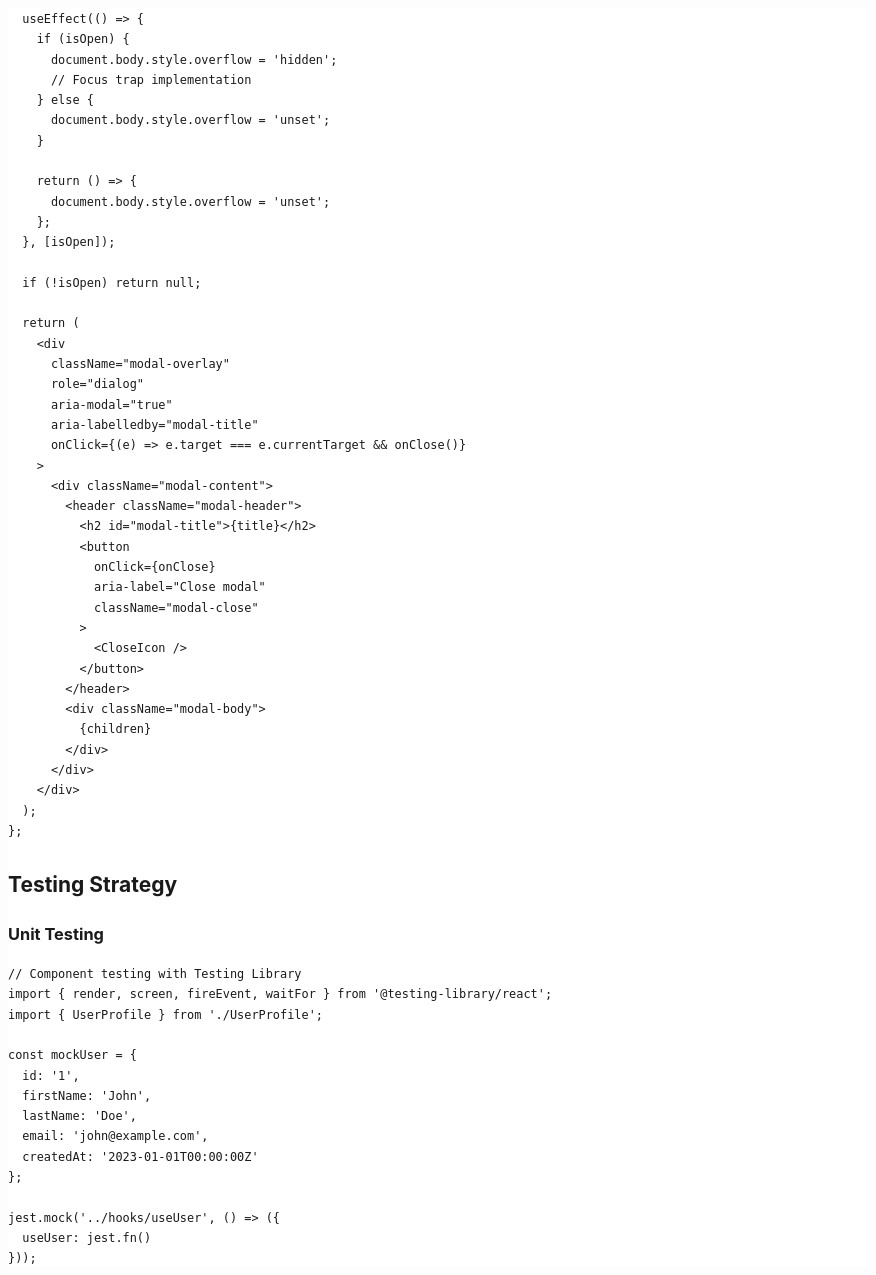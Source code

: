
 ```tsx
  useEffect(() => {
    if (isOpen) {
      document.body.style.overflow = 'hidden';
      // Focus trap implementation
    } else {
      document.body.style.overflow = 'unset';
    }

    return () => {
      document.body.style.overflow = 'unset';
    };
  }, [isOpen]);

  if (!isOpen) return null;

  return (
    <div
      className="modal-overlay"
      role="dialog"
      aria-modal="true"
      aria-labelledby="modal-title"
      onClick={(e) => e.target === e.currentTarget && onClose()}
    >
      <div className="modal-content">
        <header className="modal-header">
          <h2 id="modal-title">{title}</h2>
          <button
            onClick={onClose}
            aria-label="Close modal"
            className="modal-close"
          >
            <CloseIcon />
          </button>
        </header>
        <div className="modal-body">
          {children}
        </div>
      </div>
    </div>
  );
};
```

## Testing Strategy

### Unit Testing
```tsx
// Component testing with Testing Library
import { render, screen, fireEvent, waitFor } from '@testing-library/react';
import { UserProfile } from './UserProfile';

const mockUser = {
  id: '1',
  firstName: 'John',
  lastName: 'Doe',
  email: 'john@example.com',
  createdAt: '2023-01-01T00:00:00Z'
};

jest.mock('../hooks/useUser', () => ({
  useUser: jest.fn()
}));
```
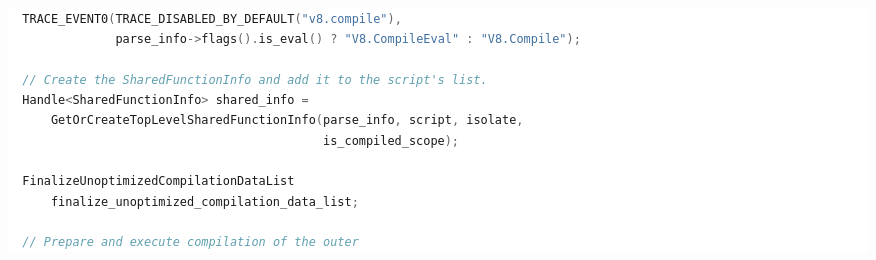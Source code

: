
 ```cpp
  TRACE_EVENT0(TRACE_DISABLED_BY_DEFAULT("v8.compile"),
               parse_info->flags().is_eval() ? "V8.CompileEval" : "V8.Compile");

  // Create the SharedFunctionInfo and add it to the script's list.
  Handle<SharedFunctionInfo> shared_info =
      GetOrCreateTopLevelSharedFunctionInfo(parse_info, script, isolate,
                                            is_compiled_scope);

  FinalizeUnoptimizedCompilationDataList
      finalize_unoptimized_compilation_data_list;

  // Prepare and execute compilation of the outer
```
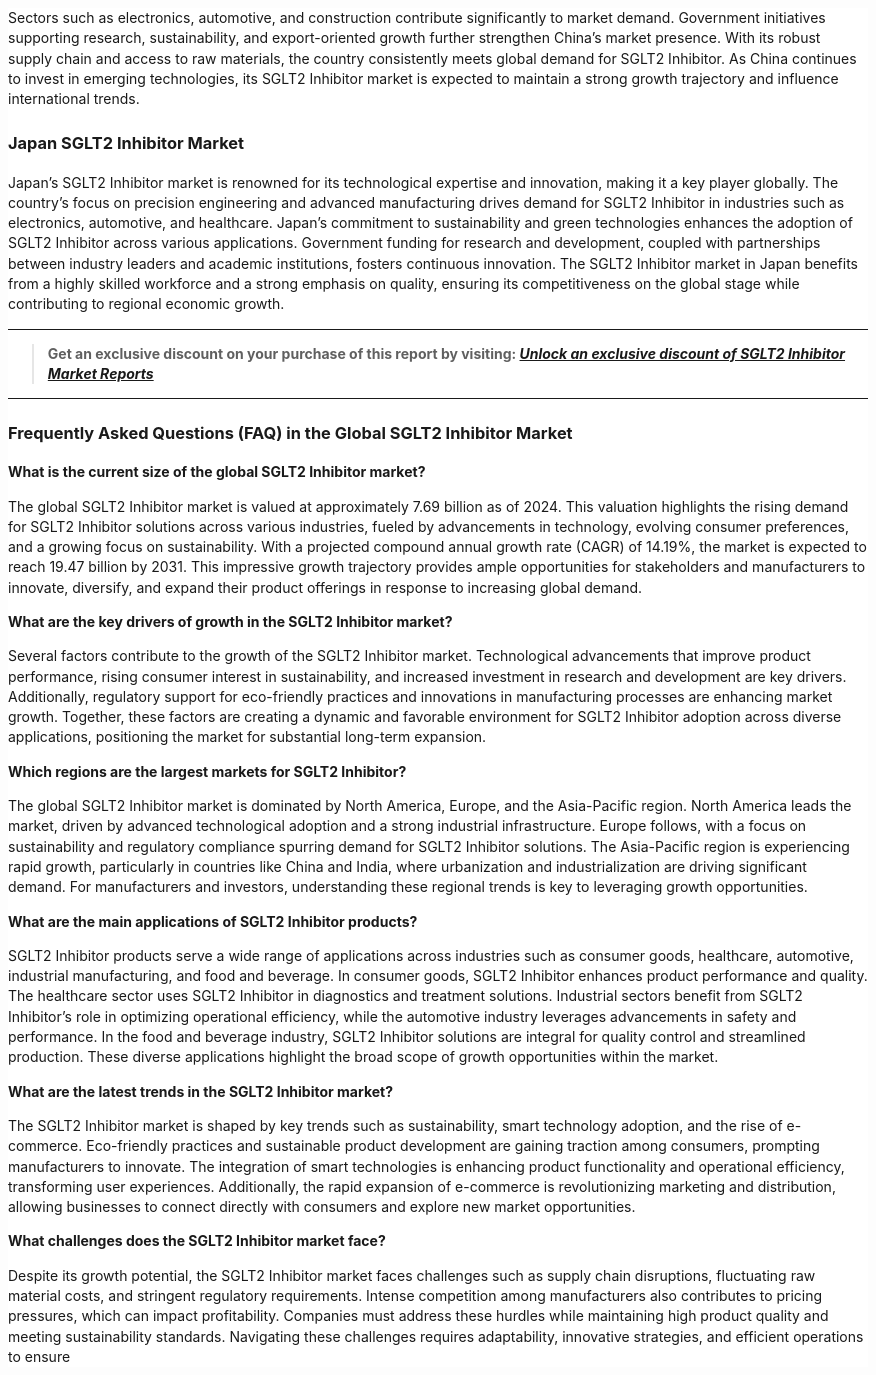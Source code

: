 Sectors such as electronics, automotive, and construction contribute significantly to market demand. Government initiatives supporting research, sustainability, and export-oriented growth further strengthen China&rsquo;s market presence. With its robust supply chain and access to raw materials, the country consistently meets global demand for SGLT2 Inhibitor. As China continues to invest in emerging technologies, its SGLT2 Inhibitor market is expected to maintain a strong growth trajectory and influence international trends.</p><h3>Japan SGLT2 Inhibitor Market</h3><p>Japan&rsquo;s SGLT2 Inhibitor market is renowned for its technological expertise and innovation, making it a key player globally. The country&rsquo;s focus on precision engineering and advanced manufacturing drives demand for SGLT2 Inhibitor in industries such as electronics, automotive, and healthcare. Japan&rsquo;s commitment to sustainability and green technologies enhances the adoption of SGLT2 Inhibitor across various applications. Government funding for research and development, coupled with partnerships between industry leaders and academic institutions, fosters continuous innovation. The SGLT2 Inhibitor market in Japan benefits from a highly skilled workforce and a strong emphasis on quality, ensuring its competitiveness on the global stage while contributing to regional economic growth.</p><hr /><blockquote><p><strong>Get an exclusive discount on your purchase of this report by visiting: <em><a href="://marketresearchpulse.com/ask-for-discount/82678?utm_source=Github&amp;utm_medium=861">Unlock an exclusive discount of SGLT2 Inhibitor Market Reports</a></em>&nbsp;</strong></p></blockquote><hr /><h3>Frequently Asked Questions (FAQ) in the Global SGLT2 Inhibitor Market</h3><p><strong>What is the current size of the global SGLT2 Inhibitor market?</strong></p><p>The global SGLT2 Inhibitor market is valued at approximately 7.69 billion as of 2024. This valuation highlights the rising demand for SGLT2 Inhibitor solutions across various industries, fueled by advancements in technology, evolving consumer preferences, and a growing focus on sustainability. With a projected compound annual growth rate (CAGR) of 14.19%, the market is expected to reach 19.47 billion by 2031. This impressive growth trajectory provides ample opportunities for stakeholders and manufacturers to innovate, diversify, and expand their product offerings in response to increasing global demand.</p><p><strong>What are the key drivers of growth in the SGLT2 Inhibitor market?</strong></p><p>Several factors contribute to the growth of the SGLT2 Inhibitor market. Technological advancements that improve product performance, rising consumer interest in sustainability, and increased investment in research and development are key drivers. Additionally, regulatory support for eco-friendly practices and innovations in manufacturing processes are enhancing market growth. Together, these factors are creating a dynamic and favorable environment for SGLT2 Inhibitor adoption across diverse applications, positioning the market for substantial long-term expansion.</p><p><strong>Which regions are the largest markets for SGLT2 Inhibitor?</strong></p><p>The global SGLT2 Inhibitor market is dominated by North America, Europe, and the Asia-Pacific region. North America leads the market, driven by advanced technological adoption and a strong industrial infrastructure. Europe follows, with a focus on sustainability and regulatory compliance spurring demand for SGLT2 Inhibitor solutions. The Asia-Pacific region is experiencing rapid growth, particularly in countries like China and India, where urbanization and industrialization are driving significant demand. For manufacturers and investors, understanding these regional trends is key to leveraging growth opportunities.</p><p><strong>What are the main applications of SGLT2 Inhibitor products?</strong></p><p>SGLT2 Inhibitor products serve a wide range of applications across industries such as consumer goods, healthcare, automotive, industrial manufacturing, and food and beverage. In consumer goods, SGLT2 Inhibitor enhances product performance and quality. The healthcare sector uses SGLT2 Inhibitor in diagnostics and treatment solutions. Industrial sectors benefit from SGLT2 Inhibitor&rsquo;s role in optimizing operational efficiency, while the automotive industry leverages advancements in safety and performance. In the food and beverage industry, SGLT2 Inhibitor solutions are integral for quality control and streamlined production. These diverse applications highlight the broad scope of growth opportunities within the market.</p><p><strong>What are the latest trends in the SGLT2 Inhibitor market?</strong></p><p>The SGLT2 Inhibitor market is shaped by key trends such as sustainability, smart technology adoption, and the rise of e-commerce. Eco-friendly practices and sustainable product development are gaining traction among consumers, prompting manufacturers to innovate. The integration of smart technologies is enhancing product functionality and operational efficiency, transforming user experiences. Additionally, the rapid expansion of e-commerce is revolutionizing marketing and distribution, allowing businesses to connect directly with consumers and explore new market opportunities.</p><p><strong>What challenges does the SGLT2 Inhibitor market face?</strong></p><p>Despite its growth potential, the SGLT2 Inhibitor market faces challenges such as supply chain disruptions, fluctuating raw material costs, and stringent regulatory requirements. Intense competition among manufacturers also contributes to pricing pressures, which can impact profitability. Companies must address these hurdles while maintaining high product quality and meeting sustainability standards. Navigating these challenges requires adaptability, innovative strategies, and efficient operations to ensure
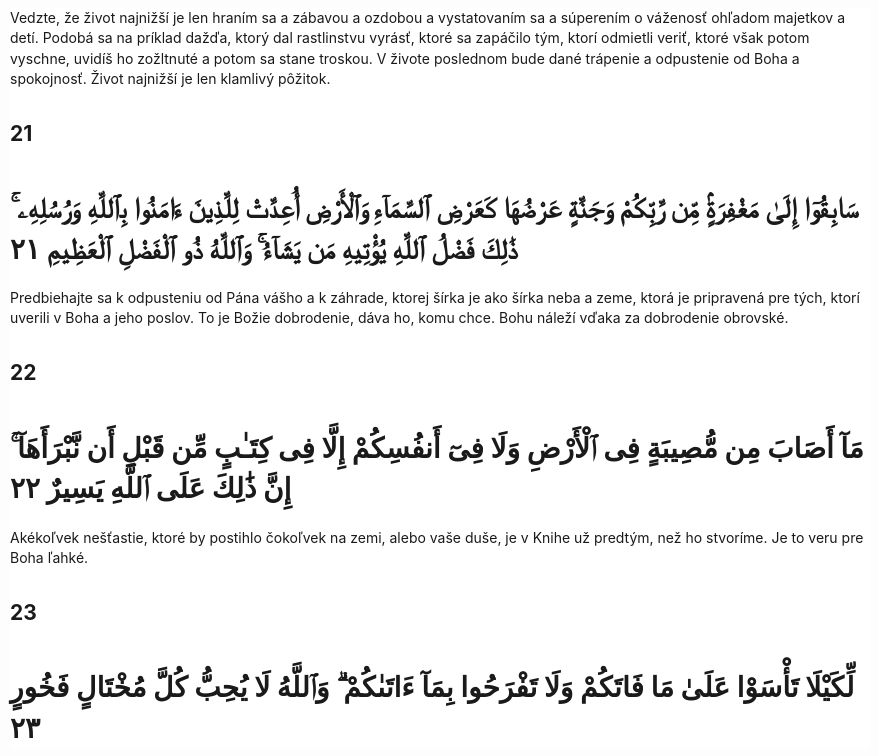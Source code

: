 <p>Vedzte, že život najnižší je len hraním sa a zábavou a ozdobou a vystatovaním sa a súperením o váženosť ohľadom majetkov a detí. Podobá sa na príklad dažďa, ktorý dal rastlinstvu vyrásť, ktoré sa zapáčilo tým, ktorí odmietli veriť, ktoré však potom vyschne, uvidíš ho zožltnuté a potom sa stane troskou. V živote poslednom bude dané trápenie a odpustenie od Boha a spokojnosť. Život najnižší je len klamlivý pôžitok.</p>
</div>

<div class="break"></div>

## 21


<Badge type="info" text="57:21" class="badge" />
<div>
<div class="main-verse" >

<h1 class="verse-arabic">سَابِقُوٓا إِلَىٰ مَغْفِرَةٍۢ مِّن رَّبِّكُمْ وَجَنَّةٍ عَرْضُهَا كَعَرْضِ ٱلسَّمَآءِ وَٱلْأَرْضِ أُعِدَّتْ لِلَّذِينَ ءَامَنُوا بِٱللَّهِ وَرُسُلِهِۦ ۚ ذَٰلِكَ فَضْلُ ٱللَّهِ يُؤْتِيهِ مَن يَشَآءُ ۚ وَٱللَّهُ ذُو ٱلْفَضْلِ ٱلْعَظِيمِ ٢١</h1>
</div>

<p>Predbiehajte sa k odpusteniu od Pána vášho a k záhrade, ktorej šírka je ako šírka neba a zeme, ktorá je pripravená pre tých, ktorí uverili v Boha a jeho poslov. To je Božie dobrodenie, dáva ho, komu chce. Bohu náleží vďaka za dobrodenie obrovské.</p>
</div>

<div class="break"></div>

## 22


<Badge type="info" text="57:22" class="badge" />
<div>
<div class="main-verse" >

<h1 class="verse-arabic">مَآ أَصَابَ مِن مُّصِيبَةٍ فِى ٱلْأَرْضِ وَلَا فِىٓ أَنفُسِكُمْ إِلَّا فِى كِتَـٰبٍ مِّن قَبْلِ أَن نَّبْرَأَهَآ ۚ إِنَّ ذَٰلِكَ عَلَى ٱللَّهِ يَسِيرٌ ٢٢</h1>
</div>

<p>Akékoľvek nešťastie, ktoré by postihlo čokoľvek na zemi, alebo vaše duše, je v Knihe už predtým, než ho stvoríme. Je to veru pre Boha ľahké.</p>
</div>

<div class="break"></div>

## 23


<Badge type="info" text="57:23" class="badge" />
<div>
<div class="main-verse" >

<h1 class="verse-arabic">لِّكَيْلَا تَأْسَوْا عَلَىٰ مَا فَاتَكُمْ وَلَا تَفْرَحُوا بِمَآ ءَاتَىٰكُمْ ۗ وَٱللَّهُ لَا يُحِبُّ كُلَّ مُخْتَالٍ فَخُورٍ ٢٣</h1>
</div>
# # # #
INSTRUCTIONS TO FOLLOW: Each line in the entries above that includes the word "Badge" counts once; state the total and nothing else.

SOLVED EXERCISE: 3